- Task instructions -
Give the number of lines in the entries below that hold "mean", with no accompanying words.

- Extracted information -
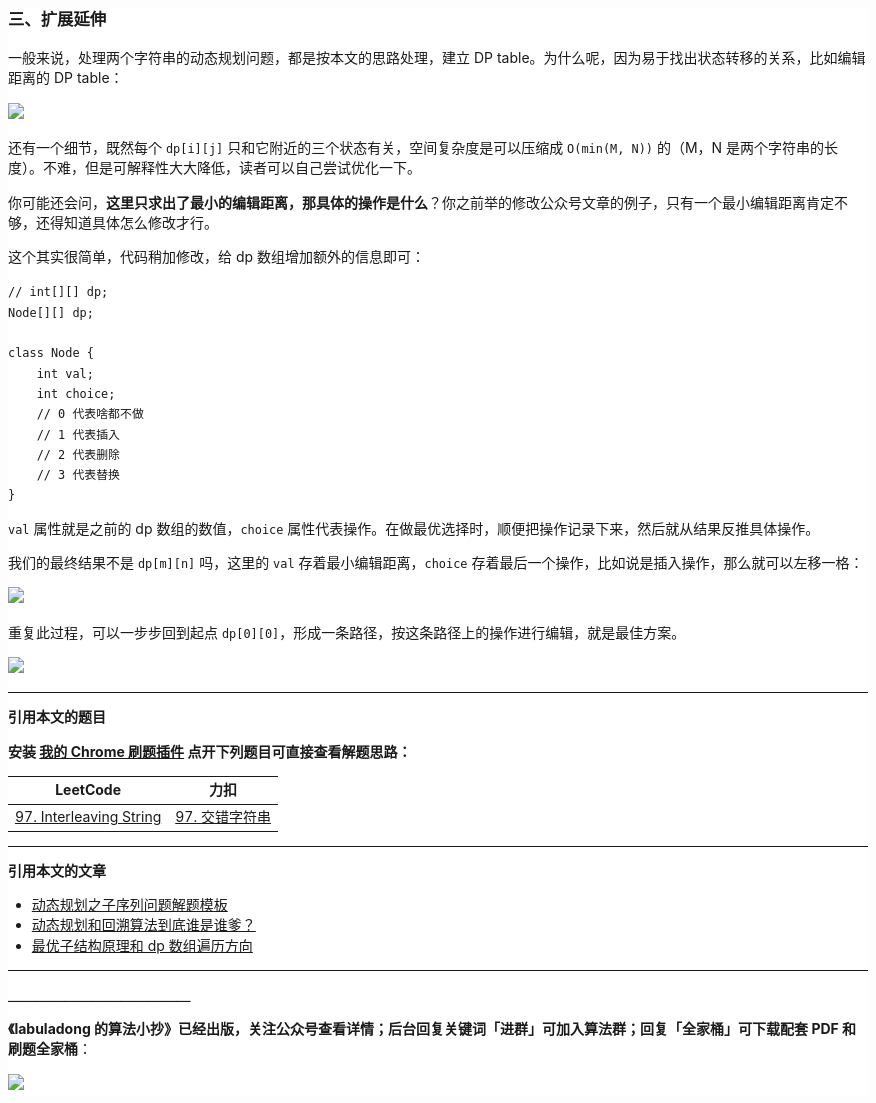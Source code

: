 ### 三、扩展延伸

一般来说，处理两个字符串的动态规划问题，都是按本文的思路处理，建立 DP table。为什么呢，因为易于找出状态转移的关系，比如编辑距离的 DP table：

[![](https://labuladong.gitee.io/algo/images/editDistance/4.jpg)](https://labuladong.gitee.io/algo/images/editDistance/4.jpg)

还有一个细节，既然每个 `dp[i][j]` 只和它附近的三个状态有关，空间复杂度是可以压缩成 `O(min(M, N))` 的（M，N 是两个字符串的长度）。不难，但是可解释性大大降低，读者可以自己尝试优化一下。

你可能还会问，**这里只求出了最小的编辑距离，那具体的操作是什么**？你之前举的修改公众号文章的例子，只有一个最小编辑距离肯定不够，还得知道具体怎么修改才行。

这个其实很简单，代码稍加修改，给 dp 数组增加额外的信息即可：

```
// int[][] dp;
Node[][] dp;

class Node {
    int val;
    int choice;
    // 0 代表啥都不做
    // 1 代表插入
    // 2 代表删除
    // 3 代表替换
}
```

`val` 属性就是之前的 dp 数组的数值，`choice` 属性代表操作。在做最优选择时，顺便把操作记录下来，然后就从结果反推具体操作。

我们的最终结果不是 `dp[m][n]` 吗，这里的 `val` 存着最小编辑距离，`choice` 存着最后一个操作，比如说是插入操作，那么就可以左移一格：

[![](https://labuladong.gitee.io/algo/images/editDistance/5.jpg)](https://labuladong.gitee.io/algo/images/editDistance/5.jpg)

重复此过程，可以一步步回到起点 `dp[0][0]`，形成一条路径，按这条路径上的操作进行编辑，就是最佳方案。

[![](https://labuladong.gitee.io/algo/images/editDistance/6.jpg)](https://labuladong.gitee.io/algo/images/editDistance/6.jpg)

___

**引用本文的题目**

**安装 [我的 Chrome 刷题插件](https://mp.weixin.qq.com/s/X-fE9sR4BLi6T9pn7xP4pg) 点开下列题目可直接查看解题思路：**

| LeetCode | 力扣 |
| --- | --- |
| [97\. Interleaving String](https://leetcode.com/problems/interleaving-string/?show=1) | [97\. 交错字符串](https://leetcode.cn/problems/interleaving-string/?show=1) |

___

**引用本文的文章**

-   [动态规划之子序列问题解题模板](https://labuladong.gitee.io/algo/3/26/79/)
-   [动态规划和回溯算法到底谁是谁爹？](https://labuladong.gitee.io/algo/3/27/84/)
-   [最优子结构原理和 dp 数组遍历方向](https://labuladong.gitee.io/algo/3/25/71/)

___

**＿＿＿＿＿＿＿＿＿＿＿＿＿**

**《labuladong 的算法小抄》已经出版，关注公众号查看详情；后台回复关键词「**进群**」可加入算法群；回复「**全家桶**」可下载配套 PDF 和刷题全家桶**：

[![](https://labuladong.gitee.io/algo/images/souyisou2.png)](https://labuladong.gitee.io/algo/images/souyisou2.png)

---

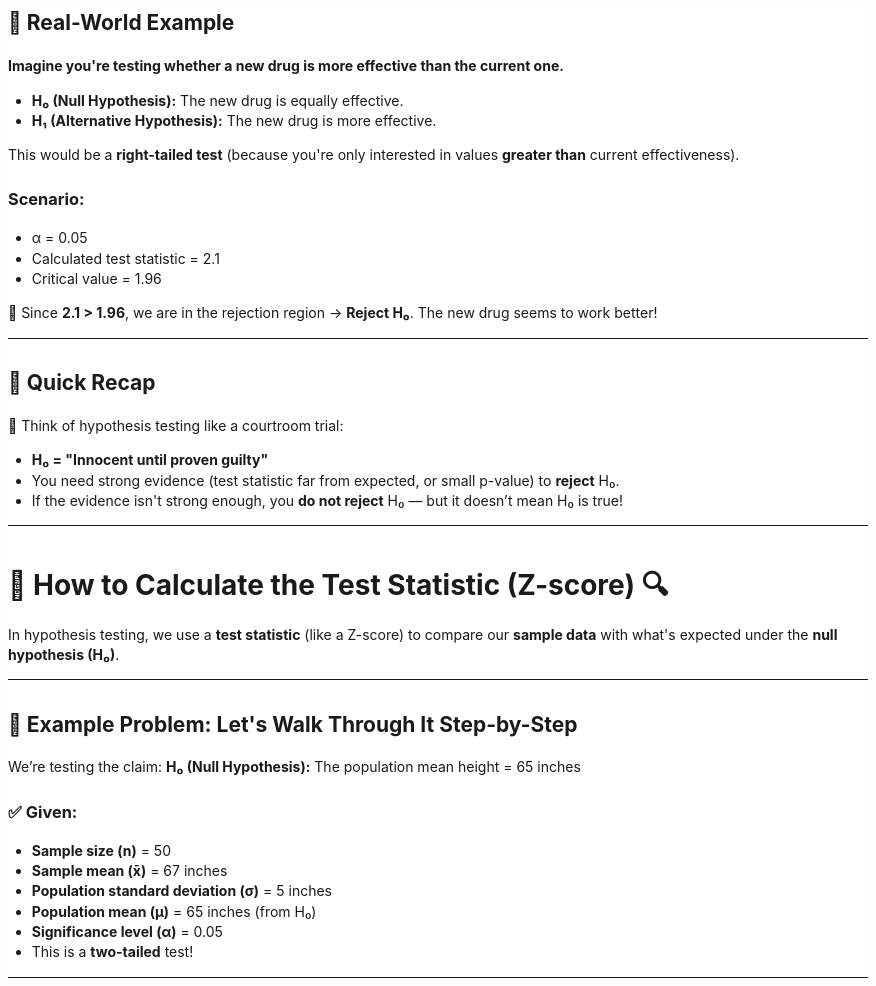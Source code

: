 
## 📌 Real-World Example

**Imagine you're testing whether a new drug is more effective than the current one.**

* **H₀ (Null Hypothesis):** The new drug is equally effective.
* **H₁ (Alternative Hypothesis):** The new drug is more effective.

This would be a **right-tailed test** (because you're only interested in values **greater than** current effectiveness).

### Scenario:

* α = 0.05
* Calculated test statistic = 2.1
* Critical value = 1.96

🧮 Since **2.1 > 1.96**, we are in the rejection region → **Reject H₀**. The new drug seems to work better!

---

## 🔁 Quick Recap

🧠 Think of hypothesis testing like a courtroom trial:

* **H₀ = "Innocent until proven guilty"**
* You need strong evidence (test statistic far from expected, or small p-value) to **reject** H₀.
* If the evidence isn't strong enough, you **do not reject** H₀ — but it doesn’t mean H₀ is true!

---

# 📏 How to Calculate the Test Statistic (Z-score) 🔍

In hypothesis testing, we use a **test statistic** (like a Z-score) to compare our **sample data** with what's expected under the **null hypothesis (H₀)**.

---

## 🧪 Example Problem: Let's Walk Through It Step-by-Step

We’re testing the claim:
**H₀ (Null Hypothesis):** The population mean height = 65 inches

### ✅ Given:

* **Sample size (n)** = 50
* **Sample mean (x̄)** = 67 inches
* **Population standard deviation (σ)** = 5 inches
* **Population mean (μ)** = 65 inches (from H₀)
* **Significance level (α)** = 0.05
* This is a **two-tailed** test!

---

- Answer for the task -
4